Was old Fezziwig the best manager ever?
I've been enjoying one of our family Christmas traditions: reading Charles Dickens' A Christmas Carol with our kids before we watch the TNT film version starring Patrick Stewart.
In the story, Ebeneezer Scrooge was apprenticed in the shop of "old Fezziwig." In the part we read last night, the Ghost of Christmas Past shows Scrooge and his fellow apprentice at the end of a workday. They're all cleaning up to throw an office Christmas celebration. The evening is fun and merry and wonderful, with food and drink and dancing (there's a lot of attention on Fezziwig's calves dancing like moons).
At one point, Scrooge and the Ghost have this conversation:
“A small matter,” said the Ghost, “to make these silly folks so full of gratitude.”
“Small!” echoed Scrooge.
The Spirit signed to him to listen to the two apprentices, who were pouring out their hearts in praise of Fezziwig: and when he had done so, said— “Why! Is it not? He has spent but a few pounds of your mortal money: three or four perhaps. Is that so much that he deserves this praise?”

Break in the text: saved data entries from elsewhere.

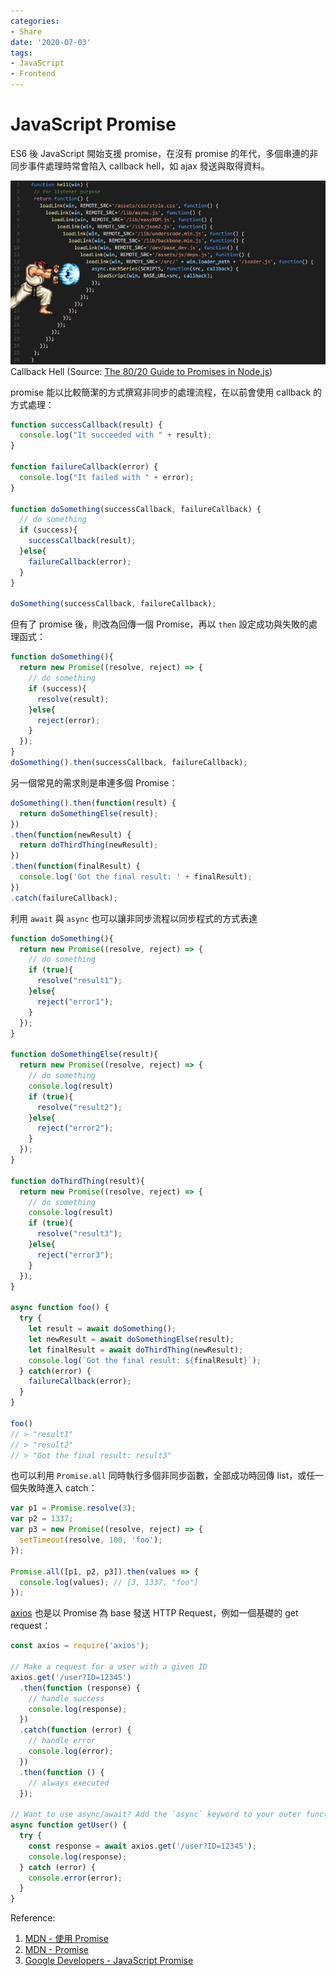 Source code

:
 ```yaml
---
categories:
- Share
date: '2020-07-03'
tags:
- JavaScript
- Frontend
---
```


# JavaScript Promise

ES6 後 JavaScript 開始支援 promise，在沒有 promise 的年代，多個串連的非同步事件處理時常會陷入 callback hell，如 ajax 發送與取得資料。

![Callback Hell](../../imgs/2020-07-03-promise/callback_hell.jpeg)
Callback Hell (Source: [The 80/20 Guide to Promises in Node.js](http://thecodebarbarian.com/the-80-20-guide-to-promises-in-node-js.html))

promise 能以比較簡潔的方式撰寫非同步的處理流程，在以前會使用 callback 的方式處理：

```js
function successCallback(result) {
  console.log("It succeeded with " + result);
}

function failureCallback(error) {
  console.log("It failed with " + error);
}

function doSomething(successCallback, failureCallback) {
  // do something
  if (success){
    successCallback(result);
  }else{
    failureCallback(error);
  }
}

doSomething(successCallback, failureCallback);
```

但有了 promise 後，則改為回傳一個 Promise，再以 ```then``` 設定成功與失敗的處理函式：

```js
function doSomething(){
  return new Promise((resolve, reject) => {
    // do something
    if (success){
      resolve(result);
    }else{
      reject(error);
    }
  });
}
doSomething().then(successCallback, failureCallback);
```

另一個常見的需求則是串連多個 Promise：

```js
doSomething().then(function(result) {
  return doSomethingElse(result);
})
.then(function(newResult) {
  return doThirdThing(newResult);
})
.then(function(finalResult) {
  console.log('Got the final result: ' + finalResult);
})
.catch(failureCallback);
```

利用 ```await``` 與 ```async``` 也可以讓非同步流程以同步程式的方式表達

```js
function doSomething(){
  return new Promise((resolve, reject) => {
    // do something
    if (true){
      resolve("result1");
    }else{
      reject("error1");
    }
  });
}

function doSomethingElse(result){
  return new Promise((resolve, reject) => {
    // do something
    console.log(result)
    if (true){
      resolve("result2");
    }else{
      reject("error2");
    }
  });
}

function doThirdThing(result){
  return new Promise((resolve, reject) => {
    // do something
    console.log(result)
    if (true){
      resolve("result3");
    }else{
      reject("error3");
    }
  });
}

async function foo() {
  try {
    let result = await doSomething();
    let newResult = await doSomethingElse(result);
    let finalResult = await doThirdThing(newResult);
    console.log(`Got the final result: ${finalResult}`);
  } catch(error) {
    failureCallback(error);
  }
}

foo()
// > "result1"
// > "result2"
// > "Got the final result: result3"

```

也可以利用 ```Promise.all``` 同時執行多個非同步函數，全部成功時回傳 list，或任一個失敗時進入 catch：

```js
var p1 = Promise.resolve(3);
var p2 = 1337;
var p3 = new Promise((resolve, reject) => {
  setTimeout(resolve, 100, 'foo');
});

Promise.all([p1, p2, p3]).then(values => {
  console.log(values); // [3, 1337, "foo"]
});
```

[axios](https://github.com/axios/axios) 也是以 Promise 為 base 發送 HTTP Request，例如一個基礎的 get request：

```js
const axios = require('axios');

// Make a request for a user with a given ID
axios.get('/user?ID=12345')
  .then(function (response) {
    // handle success
    console.log(response);
  })
  .catch(function (error) {
    // handle error
    console.log(error);
  })
  .then(function () {
    // always executed
  });

// Want to use async/await? Add the `async` keyword to your outer function/method.
async function getUser() {
  try {
    const response = await axios.get('/user?ID=12345');
    console.log(response);
  } catch (error) {
    console.error(error);
  }
}
```

Reference:

1. [MDN - 使用 Promise](https://developer.mozilla.org/zh-TW/docs/Web/JavaScript/Guide/Using_promises)
2. [MDN - Promise](https://developer.mozilla.org/zh-TW/docs/Web/JavaScript/Reference/Global_Objects/Promise)
3. [Google Developers - JavaScript Promise](https://developers.google.com/web/fundamentals/primers/promises?hl=zh-tw)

“It isn’t that,” said Scrooge, heated by the remark, and speaking unconsciously like his former, not his latter, self. “It isn’t that, Spirit. He has the power to render us happy or unhappy; to make our service light or burdensome; a pleasure or a toil. Say that his power lies in words and looks; in things so slight and insignificant that it is impossible to add and count ’em up: what then? The happiness he gives is quite as great as if it cost a fortune.”
Shawn Achor recently wrote about research showing that each time you give true, genuine praise, you save your organization $10,000 (summarized here).
Frankly, trying to figure out how much money could be saved by giving praise sounds like something Scrooge would do.
Using your power for good, and not for evil, as old Fezziwig did, is just the right thing to do. Would you rather use your power to render your team members "happy or unhappy," to "make [their] service light or burdensome; a pleasure or a toil?"
You can make a world of difference with words and looks that may seem insignificant to you. So, make a resolution to be that kind of difference maker. And start today!